* **Work to be completed**: Copy the lines below, beginning with the one that contains "- File upload reliability" and continuing through the final line, exactly as written and with no other lines.

* **Input records**:
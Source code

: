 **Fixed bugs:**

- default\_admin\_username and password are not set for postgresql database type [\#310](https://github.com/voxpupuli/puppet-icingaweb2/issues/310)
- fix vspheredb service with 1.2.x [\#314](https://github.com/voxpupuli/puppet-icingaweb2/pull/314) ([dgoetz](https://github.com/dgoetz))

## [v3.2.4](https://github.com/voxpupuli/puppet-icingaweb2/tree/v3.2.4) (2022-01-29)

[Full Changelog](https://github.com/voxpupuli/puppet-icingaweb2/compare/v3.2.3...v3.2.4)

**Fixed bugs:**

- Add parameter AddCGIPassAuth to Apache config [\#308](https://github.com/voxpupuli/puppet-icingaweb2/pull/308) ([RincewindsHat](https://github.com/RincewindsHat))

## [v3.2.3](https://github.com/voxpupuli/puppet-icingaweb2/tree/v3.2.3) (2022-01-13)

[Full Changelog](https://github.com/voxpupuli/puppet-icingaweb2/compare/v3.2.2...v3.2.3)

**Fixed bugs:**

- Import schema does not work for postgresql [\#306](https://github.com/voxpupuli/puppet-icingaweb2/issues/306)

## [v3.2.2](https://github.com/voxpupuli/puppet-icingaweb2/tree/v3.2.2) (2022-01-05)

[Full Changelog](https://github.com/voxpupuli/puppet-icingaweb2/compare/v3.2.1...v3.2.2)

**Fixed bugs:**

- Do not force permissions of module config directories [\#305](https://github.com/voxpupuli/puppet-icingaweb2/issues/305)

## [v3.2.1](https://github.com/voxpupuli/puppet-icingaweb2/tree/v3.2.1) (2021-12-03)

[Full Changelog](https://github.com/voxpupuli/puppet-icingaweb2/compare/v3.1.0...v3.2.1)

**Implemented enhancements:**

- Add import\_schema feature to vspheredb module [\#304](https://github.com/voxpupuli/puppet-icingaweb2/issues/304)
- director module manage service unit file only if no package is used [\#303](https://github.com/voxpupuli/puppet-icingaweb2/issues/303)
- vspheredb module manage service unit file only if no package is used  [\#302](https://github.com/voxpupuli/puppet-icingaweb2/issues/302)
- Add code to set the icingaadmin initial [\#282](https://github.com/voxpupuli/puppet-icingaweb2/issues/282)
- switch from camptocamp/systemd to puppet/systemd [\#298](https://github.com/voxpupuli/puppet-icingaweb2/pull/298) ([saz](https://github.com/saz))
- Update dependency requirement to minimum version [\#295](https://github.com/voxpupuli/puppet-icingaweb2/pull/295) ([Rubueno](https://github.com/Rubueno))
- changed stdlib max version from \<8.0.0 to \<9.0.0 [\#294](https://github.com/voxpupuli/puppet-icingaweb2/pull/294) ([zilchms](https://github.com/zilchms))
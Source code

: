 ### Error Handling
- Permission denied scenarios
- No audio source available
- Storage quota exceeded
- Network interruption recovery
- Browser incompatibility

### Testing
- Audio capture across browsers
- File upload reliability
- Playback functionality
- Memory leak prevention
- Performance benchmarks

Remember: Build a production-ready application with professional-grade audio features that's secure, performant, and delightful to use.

* **Task response**:
- File upload reliability
- Playback functionality
- Memory leak prevention
- Performance benchmarks

Remember: Build a production-ready application with professional-grade audio features that's secure, performant, and delightful to use.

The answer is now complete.